● Dataset content:
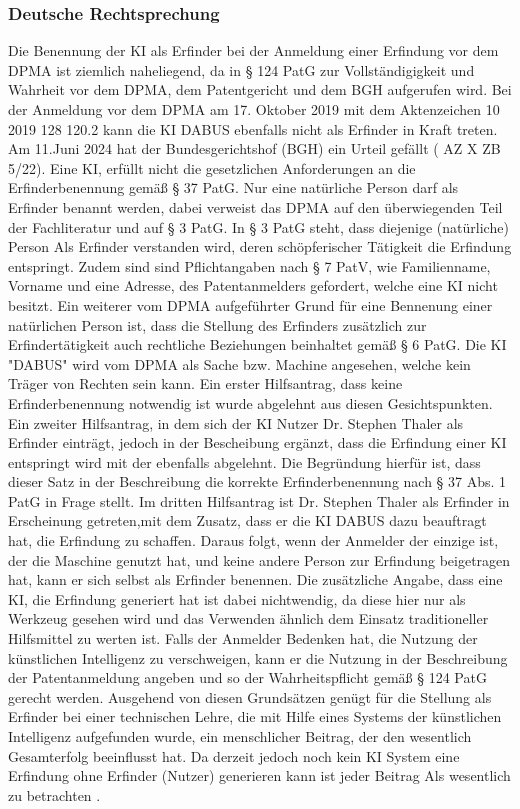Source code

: \subsubsection{Deutsche Rechtsprechung}
Die Benennung der KI als Erfinder 
bei der Anmeldung einer Erfindung vor dem DPMA
ist ziemlich naheliegend, 
da in § 124 PatG zur Vollständigigkeit und Wahrheit vor dem
DPMA, 
dem Patentgericht und dem BGH aufgerufen wird.
Bei der Anmeldung vor dem DPMA am 17. Oktober 2019 mit dem Aktenzeichen
10 2019 128 120.2 kann die KI 
DABUS ebenfalls nicht als Erfinder in Kraft treten. 
Am 11.Juni 2024 hat der Bundesgerichtshof (BGH) ein Urteil gefällt 
( AZ X ZB 5/22).
Eine KI, 
erfüllt nicht die gesetzlichen Anforderungen an die Erfinderbenennung 
gemäß § 37 PatG. 
Nur eine natürliche Person darf 
als Erfinder benannt werden, 
dabei verweist das DPMA auf den überwiegenden Teil
der Fachliteratur und auf § 3 PatG.
In § 3 PatG steht, dass diejenige (natürliche) Person Als
Erfinder 
verstanden wird, 
deren schöpferischer Tätigkeit die Erfindung entspringt.
Zudem sind sind Pflichtangaben nach § 7 PatV, wie 
Familienname, Vorname und eine Adresse, 
des Patentanmelders gefordert,
welche eine KI nicht besitzt. 
Ein weiterer vom DPMA aufgeführter Grund für eine 
Bennenung einer natürlichen Person ist, dass 
die Stellung des Erfinders zusätzlich zur Erfindertätigkeit
auch rechtliche Beziehungen beinhaltet gemäß § 6 PatG.
Die KI "DABUS" wird vom DPMA als 
Sache bzw. Machine angesehen, 
welche kein Träger von Rechten sein kann.
Ein erster Hilfsantrag, dass keine Erfinderbenennung notwendig 
ist wurde abgelehnt aus diesen Gesichtspunkten.
Ein zweiter Hilfsantrag, in dem sich der KI Nutzer
Dr. Stephen Thaler als Erfinder einträgt, 
jedoch in der Bescheibung ergänzt, dass die Erfindung
einer KI entspringt wird mit der ebenfalls abgelehnt.
Die Begründung hierfür ist, dass dieser Satz in der 
Beschreibung die korrekte Erfinderbenennung nach
§ 37 Abs. 1 PatG in Frage stellt.
Im dritten Hilfsantrag ist Dr. Stephen Thaler
als Erfinder in Erscheinung getreten,mit dem 
Zusatz, dass er die KI DABUS dazu beauftragt hat,
die Erfindung zu schaffen.
Daraus folgt, wenn der Anmelder der einzige ist, 
der die Maschine genutzt hat, 
und keine andere Person zur Erfindung beigetragen hat, 
kann er sich selbst als Erfinder benennen. 
Die zusätzliche Angabe, dass eine KI, die Erfindung
generiert hat ist dabei nichtwendig, da diese hier nur als 
Werkzeug gesehen wird und das Verwenden ähnlich dem 
Einsatz traditioneller Hilfsmittel zu werten ist.
Falls der Anmelder Bedenken hat, 
die Nutzung der künstlichen Intelligenz zu verschweigen, 
kann er die Nutzung in der Beschreibung der Patentanmeldung angeben 
und so der Wahrheitspflicht gemäß § 124 PatG gerecht werden.
Ausgehend von diesen Grundsätzen genügt 
für die Stellung als Erfinder bei einer technischen Lehre, 
die mit Hilfe eines Systems der künstlichen
Intelligenz aufgefunden wurde, 
ein menschlicher Beitrag, 
der den wesentlich Gesamterfolg beeinflusst hat. 
Da derzeit jedoch noch kein KI System eine Erfindung ohne
Erfinder (Nutzer) generieren kann ist jeder Beitrag Als
wesentlich zu betrachten \cite{zivilsenatZB222024}.
\\

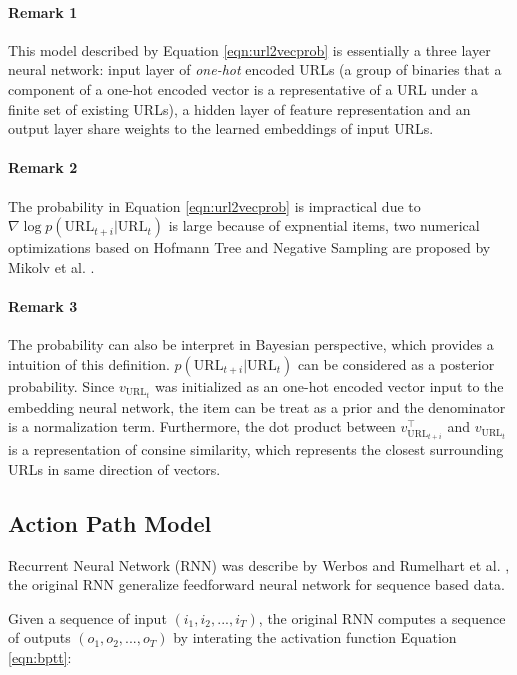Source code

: \paragraph{Remark 1} This model described by Equation \ref{eqn:url2vecprob} is essentially
a three layer neural network: input layer of \emph{one-hot} encoded URLs (a group of binaries
that a component of a one-hot encoded vector is a representative of a URL under a finite set
of existing URLs), a hidden layer of
feature representation and an output layer share weights to the learned embeddings of 
input URLs.

\paragraph{Remark 2} The probability in Equation \ref{eqn:url2vecprob} is impractical due to
$\nabla \log{p(\text{URL}_{t+i} | \text{URL}_t)}$ is large because of expnential items,
two numerical optimizations based on Hofmann Tree and Negative Sampling are proposed 
by Mikolv et al. \cite{mikolv2013embedding}.

\paragraph{Remark 3} The probability can also be interpret in Bayesian perspective,
which provides a intuition of this definition. $p(\text{URL}_{t+i} | \text{URL}_t)$
can be considered as a posterior probability. Since $v_{\text{URL}_t}$ was initialized
as an one-hot encoded vector input to the embedding neural network, the item can be treat
as a prior and the denominator is a normalization term.
Furthermore, the dot product between $v_{\text{URL}_{t+i}} ^\top$
and $v_{\text{URL}_t}$ is a representation of consine similarity, which represents
the closest surrounding URLs in same direction of vectors.

\subsection{Action Path Model}

Recurrent Neural Network (RNN) was describe by Werbos \cite{werbos1990rnn} and 
Rumelhart et al. \cite{Rumelhart:1988:LRB:65669.104451}, the original RNN 
generalize feedforward neural network for sequence based data.

Given a sequence of input $(i_1, i_2, ..., i_T)$, the original RNN computes a
sequence of outputs $(o_1, o_2, ..., o_T)$ 
by interating the activation function Equation \ref{eqn:bptt}:

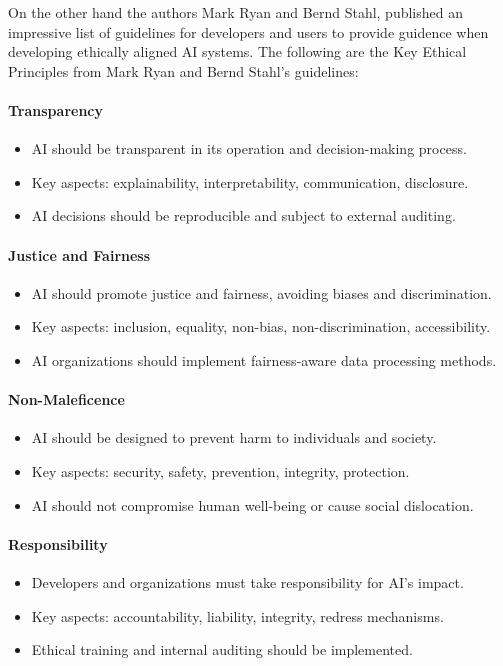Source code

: On the other hand the authors Mark Ryan and Bernd Stahl, published an impressive list of guidelines for developers and users\cite{ryan2020artificial} to provide guidence  when developing ethically aligned AI systems.
The following are the Key Ethical Principles from Mark Ryan and Bernd Stahl's guidelines:

\paragraph{Transparency}
\begin{itemize}
    \item AI should be transparent in its operation and decision-making process.
    \item Key aspects: explainability, interpretability, communication, disclosure.
    \item AI decisions should be reproducible and subject to external auditing.
\end{itemize}

\paragraph{Justice and Fairness}
\begin{itemize}
    \item AI should promote justice and fairness, avoiding biases and discrimination.
    \item Key aspects: inclusion, equality, non-bias, non-discrimination, accessibility.
    \item AI organizations should implement fairness-aware data processing methods.
\end{itemize}

\paragraph{Non-Maleficence}
\begin{itemize}
    \item AI should be designed to prevent harm to individuals and society.
    \item Key aspects: security, safety, prevention, integrity, protection.
    \item AI should not compromise human well-being or cause social dislocation.
\end{itemize}

\paragraph{Responsibility}
\begin{itemize}
    \item Developers and organizations must take responsibility for AI’s impact.
    \item Key aspects: accountability, liability, integrity, redress mechanisms.
    \item Ethical training and internal auditing should be implemented.
\end{itemize}


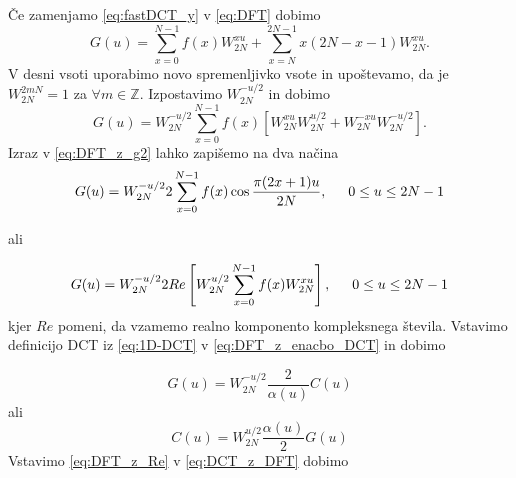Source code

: \documentclass[a4paper,12pt,openright]{book}
\begin{document}
Če zamenjamo \ref{eq:fastDCT_y} v \ref{eq:DFT} dobimo
\begin{equation}
  G(u) = \sum_{x=0}^{N-1} f(x) W_{2N}^{xu} + \sum_{x=N}^{2N-1} x(2N-x-1) W_{2N}^{xu}.
\label{eq:DFT_z_g1}
\end{equation}
V desni vsoti uporabimo novo spremenljivko vsote in upoštevamo, da je $W_{2N}^{2mN} = 1$ za $\forall m \in \mathbb{Z}$. Izpostavimo $W_{2N}^{-u/2}$ in dobimo
\begin{equation}
  G(u) = W_{2N}^{-u/2}\sum_{x=0}^{N-1} f(x) \left[ W_{2N}^{xu}W_{2N}^{u/2} + W_{2N}^{-xu}W_{2N}^{-u/2} \right].
\label{eq:DFT_z_g2}
\end{equation}
Izraz v \ref{eq:DFT_z_g2} lahko zapišemo na dva načina
\begin{equation}
  G(u) = W_{2N}^{-u/2} 2 \sum_{x=0}^{N-1} f(x) \cos\frac{\pi(2x+1)u}{2N}, \indent 0 \leq u \leq 2N-1
\label{eq:DFT_z_enacbo_DCT}
\end{equation}

ali

\begin{equation}
  G(u) = W_{2N}^{-u/2} 2 Re \left[ W_{2N}^{u/2} \sum_{x=0}^{N-1} f(x) W_{2N}^{xu} \right], \indent 0 \leq u \leq 2N-1
\label{eq:DFT_z_Re}
\end{equation}
kjer $Re$ pomeni, da vzamemo realno komponento kompleksnega števila.
Vstavimo definicijo DCT iz \ref{eq:1D-DCT} v \ref{eq:DFT_z_enacbo_DCT} in dobimo

\begin{equation}
  G(u) = W_{2N}^{-u/2} \frac{2}{\alpha(u)} C(u)
\label{eq:DFT_z_DCT}
\end{equation}
ali
\begin{equation}
  C(u) = W_{2N}^{u/2} \frac{\alpha(u)}{2} G(u)
\label{eq:DCT_z_DFT}
\end{equation}
Vstavimo \ref{eq:DFT_z_Re} v \ref{eq:DCT_z_DFT} dobimo
\end{document}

● Task to carry out:
Everything above from the line containing "Ein weiterer vom" down to the line containing "welche kein Träger von Rechten sein kann." should be copied exactly, both end lines included, and nothing else.

● Solution:
Ein weiterer vom DPMA aufgeführter Grund für eine 
Bennenung einer natürlichen Person ist, dass 
die Stellung des Erfinders zusätzlich zur Erfindertätigkeit
auch rechtliche Beziehungen beinhaltet gemäß § 6 PatG.
Die KI "DABUS" wird vom DPMA als 
Sache bzw. Machine angesehen, 
welche kein Träger von Rechten sein kann.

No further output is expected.